これまでの研究では古文献に見える貘・騶虞・貔貅などがパンダの古称とされてきましたが、著者によるとこのうち貔貅が確実にパンダを指しているとのこと。その心は、貔貅(bixiu)の音が、20世紀初頭のパンダの呼称である白熊(baixiong)の音に似ているからだということなんですが、残念ながらその手の音通説にはあんまり説得力がありません(^^;) よしんば貔貅がパンダを指す語であったとしても、当初は別の動物、あるいは空想上の珍獣を指していたのが、かなり後になってパンダの意味で使われるようになったのではないかと思います。

○イギリス留学の条件としてパンダの捕獲を命じられた動物学者の話

第二次大戦終戦直後、当時の民国政府はイギリスのロンドン動物園にパンダを贈呈するかわりに、中国側が派遣する留学生を受け入れ、奨学金を支給するよう要求。そして四川大学の馬徳が留学生として選ばれますが、肝心のイギリス側に贈るパンダが確保できません。で、馬徳自身がパンダを確保するよう命じられ、四川で地元民を動員して捕獲に奔走することに。この話、読んでて何だか胸が熱くなってきますw

○黒柳徹子の話

黒柳徹子は実は戦前からの年季の入ったパンダマニアで、パンダの歴史の生き証人とも言うべき存在。きっかけは小学校低学年の頃にカメラマンの叔父からアメリカ土産としてもらったパンダのぬいぐるみだったということですが、本書によると日本でパンダが広く認知されるようになったのは1970年代からということなので、30年ほど流行を先取りしていたことになるわけですね。

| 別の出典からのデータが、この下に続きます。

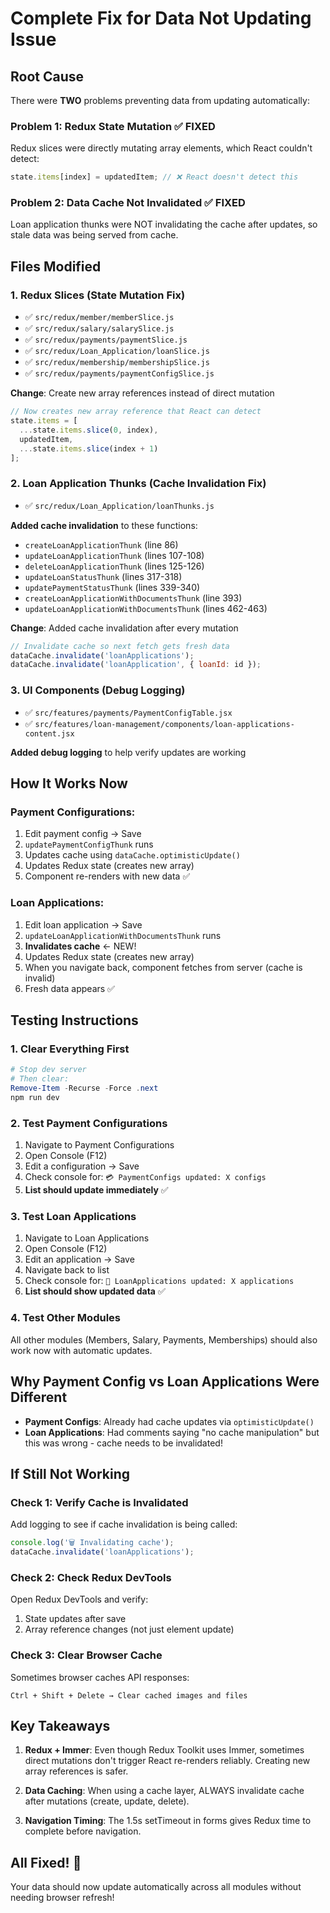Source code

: # Complete Fix for Data Not Updating Issue

## Root Cause

There were **TWO** problems preventing data from updating automatically:

### Problem 1: Redux State Mutation ✅ FIXED
Redux slices were directly mutating array elements, which React couldn't detect:
```javascript
state.items[index] = updatedItem; // ❌ React doesn't detect this
```

### Problem 2: Data Cache Not Invalidated ✅ FIXED  
Loan application thunks were NOT invalidating the cache after updates, so stale data was being served from cache.

## Files Modified

### 1. Redux Slices (State Mutation Fix)
- ✅ `src/redux/member/memberSlice.js`
- ✅ `src/redux/salary/salarySlice.js`
- ✅ `src/redux/payments/paymentSlice.js`
- ✅ `src/redux/Loan_Application/loanSlice.js`
- ✅ `src/redux/membership/membershipSlice.js`
- ✅ `src/redux/payments/paymentConfigSlice.js`

**Change**: Create new array references instead of direct mutation
```javascript
// Now creates new array reference that React can detect
state.items = [
  ...state.items.slice(0, index),
  updatedItem,
  ...state.items.slice(index + 1)
];
```

### 2. Loan Application Thunks (Cache Invalidation Fix)
- ✅ `src/redux/Loan_Application/loanThunks.js`

**Added cache invalidation** to these functions:
- `createLoanApplicationThunk` (line 86)
- `updateLoanApplicationThunk` (lines 107-108)
- `deleteLoanApplicationThunk` (lines 125-126)
- `updateLoanStatusThunk` (lines 317-318)
- `updatePaymentStatusThunk` (lines 339-340)
- `createLoanApplicationWithDocumentsThunk` (line 393)
- `updateLoanApplicationWithDocumentsThunk` (lines 462-463)

**Change**: Added cache invalidation after every mutation
```javascript
// Invalidate cache so next fetch gets fresh data
dataCache.invalidate('loanApplications');
dataCache.invalidate('loanApplication', { loanId: id });
```

### 3. UI Components (Debug Logging)
- ✅ `src/features/payments/PaymentConfigTable.jsx`
- ✅ `src/features/loan-management/components/loan-applications-content.jsx`

**Added debug logging** to help verify updates are working

## How It Works Now

### Payment Configurations:
1. Edit payment config → Save
2. `updatePaymentConfigThunk` runs
3. Updates cache using `dataCache.optimisticUpdate()`  
4. Updates Redux state (creates new array)
5. Component re-renders with new data ✅

### Loan Applications:
1. Edit loan application → Save
2. `updateLoanApplicationWithDocumentsThunk` runs
3. **Invalidates cache** ← NEW!
4. Updates Redux state (creates new array)
5. When you navigate back, component fetches from server (cache is invalid)
6. Fresh data appears ✅

## Testing Instructions

### 1. Clear Everything First
```powershell
# Stop dev server
# Then clear:
Remove-Item -Recurse -Force .next
npm run dev
```

### 2. Test Payment Configurations
1. Navigate to Payment Configurations
2. Open Console (F12)
3. Edit a configuration → Save
4. Check console for: `💳 PaymentConfigs updated: X configs`
5. **List should update immediately** ✅

### 3. Test Loan Applications  
1. Navigate to Loan Applications
2. Open Console (F12)
3. Edit an application → Save
4. Navigate back to list
5. Check console for: `💼 LoanApplications updated: X applications`
6. **List should show updated data** ✅

### 4. Test Other Modules
All other modules (Members, Salary, Payments, Memberships) should also work now with automatic updates.

## Why Payment Config vs Loan Applications Were Different

- **Payment Configs**: Already had cache updates via `optimisticUpdate()`
- **Loan Applications**: Had comments saying "no cache manipulation" but this was wrong - cache needs to be invalidated!

## If Still Not Working

### Check 1: Verify Cache is Invalidated
Add logging to see if cache invalidation is being called:
```javascript
console.log('🗑️ Invalidating cache');
dataCache.invalidate('loanApplications');
```

### Check 2: Check Redux DevTools
Open Redux DevTools and verify:
1. State updates after save
2. Array reference changes (not just element update)

### Check 3: Clear Browser Cache
Sometimes browser caches API responses:
```
Ctrl + Shift + Delete → Clear cached images and files
```

## Key Takeaways

1. **Redux + Immer**: Even though Redux Toolkit uses Immer, sometimes direct mutations don't trigger React re-renders reliably. Creating new array references is safer.

2. **Data Caching**: When using a cache layer, ALWAYS invalidate cache after mutations (create, update, delete).

3. **Navigation Timing**: The 1.5s setTimeout in forms gives Redux time to complete before navigation.

## All Fixed! 🎉

Your data should now update automatically across all modules without needing browser refresh!
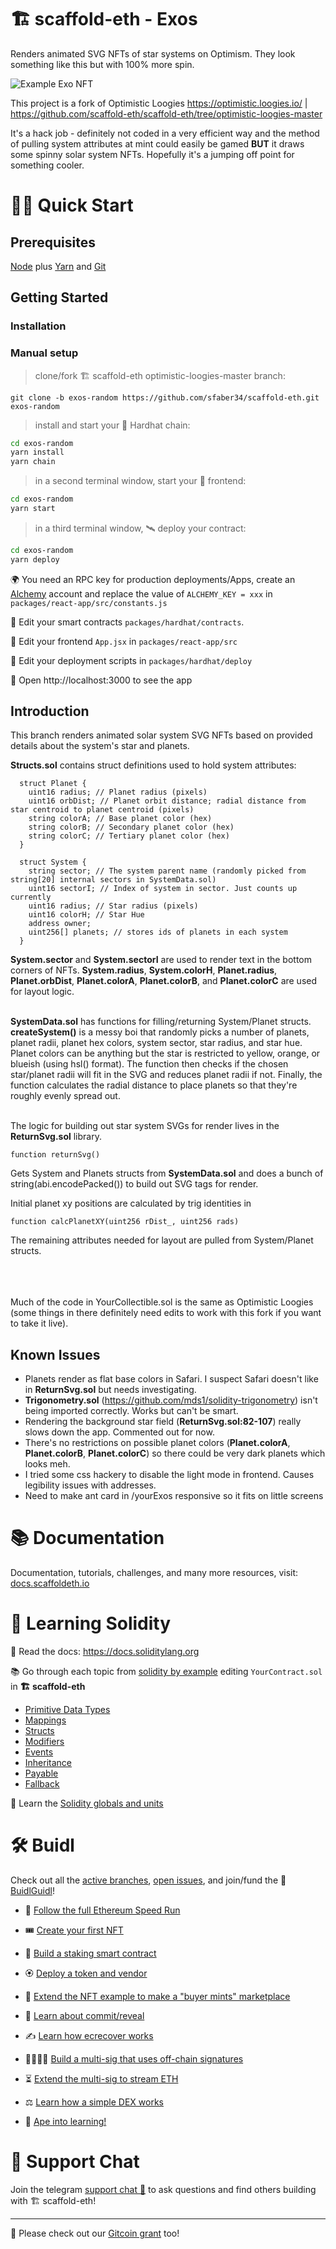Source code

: # 🏗 scaffold-eth - Exos

Renders animated SVG NFTs of star systems on Optimism. They look something like this but with 100% more spin.

![Example Exo NFT](https://github.com/sfaber34/scaffold-eth/blob/exos/ExampleExo.png?raw=true)

This project is a fork of Optimistic Loogies https://optimistic.loogies.io/ | https://github.com/scaffold-eth/scaffold-eth/tree/optimistic-loogies-master

It's a hack job - definitely not coded in a very efficient way and the method of pulling system attributes at mint could easily be gamed **BUT** it draws some spinny solar system NFTs. Hopefully it's a jumping off point for something cooler.


# 🏄‍♂️ Quick Start

## Prerequisites

[Node](https://nodejs.org/en/download/) plus [Yarn](https://classic.yarnpkg.com/en/docs/install/) and [Git](https://git-scm.com/downloads)

## Getting Started

### Installation

### Manual setup

> clone/fork 🏗 scaffold-eth optimistic-loogies-master branch:

```
git clone -b exos-random https://github.com/sfaber34/scaffold-eth.git exos-random
```

> install and start your 👷‍ Hardhat chain:

```bash
cd exos-random
yarn install
yarn chain
```

> in a second terminal window, start your 📱 frontend:

```bash
cd exos-random
yarn start
```

> in a third terminal window, 🛰 deploy your contract:

```bash
cd exos-random
yarn deploy
```

🌍 You need an RPC key for production deployments/Apps, create an [Alchemy](https://www.alchemy.com/) account and replace the value of `ALCHEMY_KEY = xxx` in `packages/react-app/src/constants.js`

🔏 Edit your smart contracts `packages/hardhat/contracts`.

📝 Edit your frontend `App.jsx` in `packages/react-app/src`

💼 Edit your deployment scripts in `packages/hardhat/deploy`

📱 Open http://localhost:3000 to see the app


## Introduction

This branch renders animated solar system SVG NFTs based on provided details about the system's star and planets.


**Structs.sol** contains struct definitions used to hold system attributes:

```
  struct Planet {
    uint16 radius; // Planet radius (pixels)
    uint16 orbDist; // Planet orbit distance; radial distance from star centroid to planet centroid (pixels)
    string colorA; // Base planet color (hex)
    string colorB; // Secondary planet color (hex)
    string colorC; // Tertiary planet color (hex)
  }

  struct System {
    string sector; // The system parent name (randomly picked from string[20] internal sectors in SystemData.sol)
    uint16 sectorI; // Index of system in sector. Just counts up currently
    uint16 radius; // Star radius (pixels)
    uint16 colorH; // Star Hue
    address owner;
    uint256[] planets; // stores ids of planets in each system
  }
```
**System.sector** and **System.sectorI** are  used to render text in the bottom corners of NFTs. **System.radius**, **System.colorH**, **Planet.radius**, **Planet.orbDist**, **Planet.colorA**, **Planet.colorB**, and **Planet.colorC** are used for layout logic.<br /><br />

**SystemData.sol** has functions for filling/returning System/Planet structs. **createSystem()** is a messy boi that randomly picks a number of planets, planet radii, planet hex colors, system sector, star radius, and star hue. Planet colors can be anything but the star is restricted to yellow, orange, or blueish (using hsl() format). The function then checks if the chosen star/planet radii will fit in the SVG and reduces planet radii if not. Finally, the function calculates the radial distance to place planets so that they're roughly evenly spread out.<br /><br />

The logic for building out star system SVGs for render lives in the **ReturnSvg.sol** library.
```
function returnSvg()
```
Gets System and Planets structs from **SystemData.sol** and does a bunch of string(abi.encodePacked()) to build out SVG tags for render.

Initial planet xy positions are calculated by trig identities in
```
function calcPlanetXY(uint256 rDist_, uint256 rads)
```

The remaining attributes needed for layout are pulled from System/Planet structs.<br /><br /><br /><br />

Much of the code in YourCollectible.sol is the same as Optimistic Loogies (some things in there definitely need edits to work with this fork if you want to take it live).

## Known Issues

- Planets render as flat base colors in Safari. I suspect Safari doesn't like <filter id="smear"> in **ReturnSvg.sol** but needs investigating.
- **Trigonometry.sol** (https://github.com/mds1/solidity-trigonometry) isn't being imported correctly. Works but can't be smart.
- Rendering the background star field (**ReturnSvg.sol:82-107**) really slows down the app. Commented out for now.
- There's no restrictions on possible planet colors (**Planet.colorA**, **Planet.colorB**, **Planet.colorC**) so there could be very dark planets which looks meh.
- I tried some css hackery to disable the light mode in frontend. Causes legibility issues with addresses.
- Need to make ant card in /yourExos responsive so it fits on little screens

# 📚 Documentation

Documentation, tutorials, challenges, and many more resources, visit: [docs.scaffoldeth.io](https://docs.scaffoldeth.io)

# 🔭 Learning Solidity

📕 Read the docs: https://docs.soliditylang.org

📚 Go through each topic from [solidity by example](https://solidity-by-example.org) editing `YourContract.sol` in **🏗 scaffold-eth**

- [Primitive Data Types](https://solidity-by-example.org/primitives/)
- [Mappings](https://solidity-by-example.org/mapping/)
- [Structs](https://solidity-by-example.org/structs/)
- [Modifiers](https://solidity-by-example.org/function-modifier/)
- [Events](https://solidity-by-example.org/events/)
- [Inheritance](https://solidity-by-example.org/inheritance/)
- [Payable](https://solidity-by-example.org/payable/)
- [Fallback](https://solidity-by-example.org/fallback/)

📧 Learn the [Solidity globals and units](https://solidity.readthedocs.io/en/v0.6.6/units-and-global-variables.html)

# 🛠 Buidl

Check out all the [active branches](https://github.com/austintgriffith/scaffold-eth/branches/active), [open issues](https://github.com/austintgriffith/scaffold-eth/issues), and join/fund the 🏰 [BuidlGuidl](https://BuidlGuidl.com)!


 - 🚤  [Follow the full Ethereum Speed Run](https://medium.com/@austin_48503/%EF%B8%8Fethereum-dev-speed-run-bd72bcba6a4c)


 - 🎟  [Create your first NFT](https://github.com/austintgriffith/scaffold-eth/tree/simple-nft-example)
 - 🥩  [Build a staking smart contract](https://github.com/austintgriffith/scaffold-eth/tree/challenge-1-decentralized-staking)
 - 🏵  [Deploy a token and vendor](https://github.com/austintgriffith/scaffold-eth/tree/challenge-2-token-vendor)
 - 🎫  [Extend the NFT example to make a "buyer mints" marketplace](https://github.com/austintgriffith/scaffold-eth/tree/buyer-mints-nft)
 - 🎲  [Learn about commit/reveal](https://github.com/austintgriffith/scaffold-eth/tree/commit-reveal-with-frontend)
 - ✍️  [Learn how ecrecover works](https://github.com/austintgriffith/scaffold-eth/tree/signature-recover)
 - 👩‍👩‍👧‍👧  [Build a multi-sig that uses off-chain signatures](https://github.com/austintgriffith/scaffold-eth/tree/meta-multi-sig)
 - ⏳  [Extend the multi-sig to stream ETH](https://github.com/austintgriffith/scaffold-eth/tree/streaming-meta-multi-sig)
 - ⚖️  [Learn how a simple DEX works](https://medium.com/@austin_48503/%EF%B8%8F-minimum-viable-exchange-d84f30bd0c90)
 - 🦍  [Ape into learning!](https://github.com/austintgriffith/scaffold-eth/tree/aave-ape)

# 💬 Support Chat

Join the telegram [support chat 💬](https://t.me/joinchat/KByvmRe5wkR-8F_zz6AjpA) to ask questions and find others building with 🏗 scaffold-eth!

---

🙏 Please check out our [Gitcoin grant](https://gitcoin.co/grants/2851/scaffold-eth) too!
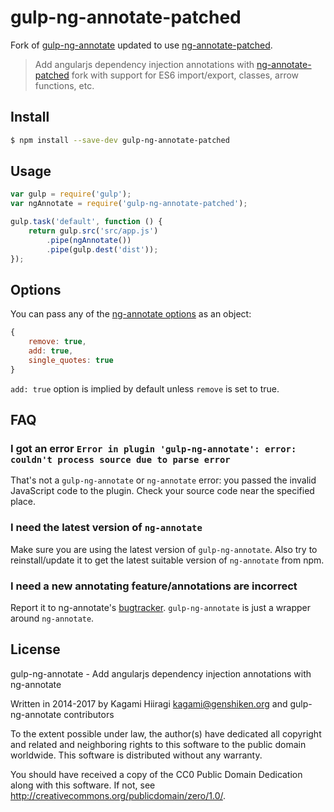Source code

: # gulp-ng-annotate-patched
Fork of [gulp-ng-annotate](https://travis-ci.org/Kagami/gulp-ng-annotate) updated to use [ng-annotate-patched](https://github.com/bluetech/ng-annotate-patched). 

> Add angularjs dependency injection annotations with [ng-annotate-patched](https://github.com/bluetech/ng-annotate-patched) fork with support for ES6 import/export, classes, arrow functions, etc.

## Install

```bash
$ npm install --save-dev gulp-ng-annotate-patched
```

## Usage

```js
var gulp = require('gulp');
var ngAnnotate = require('gulp-ng-annotate-patched');

gulp.task('default', function () {
	return gulp.src('src/app.js')
		.pipe(ngAnnotate())
		.pipe(gulp.dest('dist'));
});
```

## Options

You can pass any of the [ng-annotate options](https://github.com/olov/ng-annotate/blob/master/OPTIONS.md#library-api) as an object:
```js
{
	remove: true,
	add: true,
	single_quotes: true
}
```

`add: true` option is implied by default unless `remove` is set to true.

## FAQ

### I got an error `Error in plugin 'gulp-ng-annotate': error: couldn't process source due to parse error`

That's not a `gulp-ng-annotate` or `ng-annotate` error: you passed the invalid JavaScript code to the plugin. Check your source code near the specified place.

### I need the latest version of `ng-annotate`

Make sure you are using the latest version of `gulp-ng-annotate`. Also try to reinstall/update it to get the latest suitable version of `ng-annotate` from npm.

### I need a new annotating feature/annotations are incorrect

Report it to ng-annotate's [bugtracker](https://github.com/olov/ng-annotate/issues). `gulp-ng-annotate` is just a wrapper around `ng-annotate`.

## License

gulp-ng-annotate - Add angularjs dependency injection annotations with ng-annotate

Written in 2014-2017 by Kagami Hiiragi <kagami@genshiken.org> and gulp-ng-annotate contributors

To the extent possible under law, the author(s) have dedicated all copyright and related and neighboring rights to this software to the public domain worldwide. This software is distributed without any warranty.

You should have received a copy of the CC0 Public Domain Dedication along with this software. If not, see <http://creativecommons.org/publicdomain/zero/1.0/>.

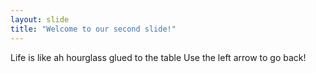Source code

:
 ```yaml
---
layout: slide
title: "Welcome to our second slide!"
---
```

Life is like ah hourglass glued to the table 
Use the left arrow to go back!
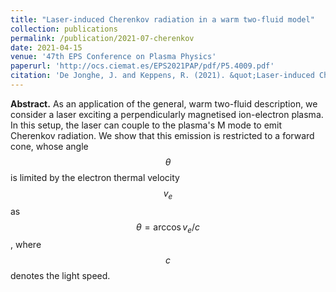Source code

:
 ```yaml
---
title: "Laser-induced Cherenkov radiation in a warm two-fluid model"
collection: publications
permalink: /publication/2021-07-cherenkov
date: 2021-04-15
venue: '47th EPS Conference on Plasma Physics'
paperurl: 'http://ocs.ciemat.es/EPS2021PAP/pdf/P5.4009.pdf'
citation: 'De Jonghe, J. and Keppens, R. (2021). &quot;Laser-induced Cherenkov radiation in a warm two-fluid model&quot; in <i>47th EPS Conference on Plasma Physics</i>. P5.4009.'
---
```


__Abstract.__ As an application of the general, warm two-fluid description, we consider a laser exciting a perpendicularly magnetised ion-electron plasma. In this setup, the laser can couple to the plasma's M mode to emit Cherenkov radiation. We show that this emission is restricted to a forward cone, whose angle $$\theta$$ is limited by the electron thermal velocity $$v_e$$ as $$\theta = \arccos v_e/c$$, where $$c$$ denotes the light speed.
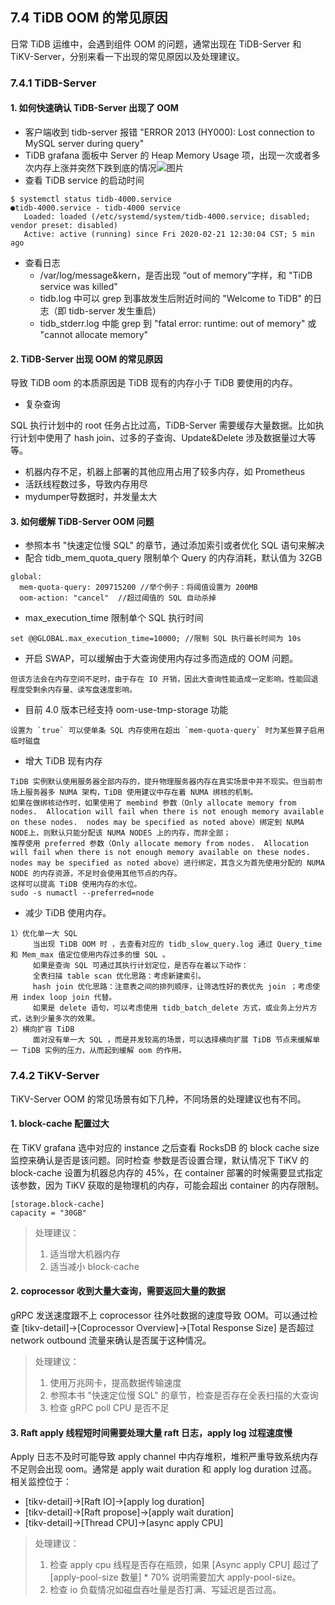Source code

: ## 7.4 TiDB OOM 的常见原因
日常 TiDB 运维中，会遇到组件 OOM 的问题，通常出现在 TiDB-Server 和 TiKV-Server，分别来看一下出现的常见原因以及处理建议。

### 7.4.1 TiDB-Server

#### 1. 如何快速确认 TiDB-Server 出现了 OOM
  * 客户端收到 tidb-server 报错 "ERROR 2013 (HY000): Lost connection to MySQL server during query"
  * TiDB grafana 面板中 Server 的 Heap Memory Usage 项，出现一次或者多次内存上涨并突然下跌到底的情况![图片](res/session4/chapter7/tidb-oom/oom_example.png)
  * 查看 TiDB service 的启动时间
```
$ systemctl status tidb-4000.service
●tidb-4000.service - tidb-4000 service
   Loaded: loaded (/etc/systemd/system/tidb-4000.service; disabled; vendor preset: disabled)
   Active: active (running) since Fri 2020-02-21 12:30:04 CST; 5 min ago
```
  * 查看日志
    * /var/log/message&kern，是否出现 “out of memory”字样，和 "TiDB service was killed"
    * tidb.log 中可以 grep 到事故发生后附近时间的 "Welcome to TiDB" 的日志（即 tidb-server 发生重启）
    * tidb_stderr.log 中能 grep 到 "fatal error: runtime: out of memory" 或 "cannot allocate memory"

#### 2. TiDB-Server 出现 OOM 的常见原因
导致 TiDB oom 的本质原因是 TiDB 现有的内存小于 TiDB 要使用的内存。

  * 复杂查询

SQL 执行计划中的 root 任务占比过高，TiDB-Server 需要缓存大量数据。比如执行计划中使用了 hash join、过多的子查询、Update&Delete 涉及数据量过大等等。

  * 机器内存不足，机器上部署的其他应用占用了较多内存，如 Prometheus
  * 活跃线程数过多，导致内存用尽
  * mydumper导数据时，并发量太大

#### 3. 如何缓解 TiDB-Server OOM 问题
  * 参照本书 "快速定位慢 SQL" 的章节，通过添加索引或者优化 SQL 语句来解决
  * 配合 tidb_mem_quota_query 限制单个 Query 的内存消耗，默认值为 32GB
```
global:
  mem-quota-query: 209715200 //举个例子：将阈值设置为 200MB
  oom-action: "cancel"  //超过阈值的 SQL 自动杀掉
```
  * max_execution_time 限制单个 SQL 执行时间
```
set @@GLOBAL.max_execution_time=10000; //限制 SQL 执行最长时间为 10s
```
  * 开启 SWAP，可以缓解由于大查询使用内存过多而造成的 OOM 问题。
```
但该方法会在内存空间不足时，由于存在 IO 开销，因此大查询性能造成一定影响。性能回退程度受剩余内存量、读写盘速度影响。
```
  * 目前 4.0 版本已经支持 oom-use-tmp-storage 功能
```
设置为 `true` 可以使单条 SQL 内存使用在超出 `mem-quota-query` 时为某些算子启用临时磁盘
```
  * 增大 TiDB 现有内存
```
TiDB 实例默认使用服务器全部内存的，提升物理服务器内存在真实场景中并不现实。但当前市场上服务器多 NUMA 架构，TiDB 使用建议中存在着 NUMA 绑核的机制。
如果在做绑核动作时，如果使用了 membind 参数（Only allocate memory from nodes.  Allocation will fail when there is not enough memory available on these nodes.  nodes may be specified as noted above）绑定到 NUMA NODE上，则默认只能分配该 NUMA NODES 上的内存，而非全部；
推荐使用 preferred 参数（Only allocate memory from nodes.  Allocation will fail when there is not enough memory available on these nodes.  nodes may be specified as noted above）进行绑定，其含义为首先使用分配的 NUMA NODE 的内存资源，不足时会使用其他节点的内存。
这样可以提高 TiDB 使用内存的水位。
sudo -s numactl --preferred=node
```

  * 减少 TiDB 使用内存。

```
1）优化单一大 SQL
     当出现 TiDB OOM 时 ，去查看对应的 tidb_slow_query.log 通过 Query_time 和 Mem_max 值定位使用内存过多的慢 SQL 。
     如果是查询 SQL 可通过其执行计划定位，是否存在着以下动作：
     全表扫描 table scan 优化思路：考虑新建索引。
     hash join 优化思路：注意表之间的排列顺序，让筛选性好的表优先 join ；考虑使用 index loop join 代替。
     如果是 delete 语句，可以考虑使用 tidb_batch_delete 方式，或业务上分片方式，达到少量多次的效果。
2）横向扩容 TiDB 
     面对没有单一大 SQL ，而是并发较高的场景，可以选择横向扩展 TiDB 节点来缓解单一 TiDB 实例的压力，从而起到缓解 oom 的作用。
```


### 7.4.2 TiKV-Server
TiKV-Server OOM 的常见场景有如下几种，不同场景的处理建议也有不同。

#### 1. block-cache 配置过大

在 TiKV grafana 选中对应的 instance 之后查看 RocksDB 的 block cache size 监控来确认是否是该问题。同时检查 参数是否设置合理，默认情况下 TiKV 的 block-cache 设置为机器总内存的 45%，在 container 部署的时候需要显式指定该参数，因为 TiKV 获取的是物理机的内存，可能会超出 container 的内存限制。

```
[storage.block-cache]
capacity = "30GB"
```
>处理建议：
>1. 适当增大机器内存
>2. 适当减小 block-cache 

#### 2. coprocessor 收到大量大查询，需要返回大量的数据

gRPC 发送速度跟不上 coprocessor 往外吐数据的速度导致 OOM。可以通过检查 [tikv-detail]->[Coprocessor Overview]->[Total Response Size] 是否超过 network outbound 流量来确认是否属于这种情况。

>处理建议：
>1. 使用万兆网卡，提高数据传输速度
>2. 参照本书 "快速定位慢 SQL" 的章节，检查是否存在全表扫描的大查询
>3. 检查 gRPC poll CPU 是否不足

#### 3. Raft apply 线程短时间需要处理大量 raft 日志，apply log 过程速度慢 

Apply 日志不及时可能导致 apply channel 中内存堆积，堆积严重导致系统内存不足则会出现 oom。通常是 apply wait duration 和 apply log duration 过高。相关监控位于：

  * [tikv-detail]->[Raft IO]->[apply log duration]
  * [tikv-detail]->[Raft propose]->[apply wait duration]
  * [tikv-detail]->[Thread CPU]->[async apply CPU]
>处理建议：
>1. 检查 apply cpu 线程是否存在瓶颈，如果 [Async apply CPU] 超过了 [apply-pool-size 数量] * 70% 说明需要加大 apply-pool-size。
>2. 检查 io 负载情况如磁盘吞吐量是否打满、写延迟是否过高。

この他にもアニメ映画『白蛇伝』に出て来るパンダ、パンダを通して見えてくる石原慎太郎の意外な政治手腕など、小ネタをつまむだけでも楽しい本です。なお、著者の家永氏の本来の専攻は故宮文物や出土文物など中国の国宝・文化財の政治利用とのことですが、個人的にはそっちの方の話も読んでみたいところです。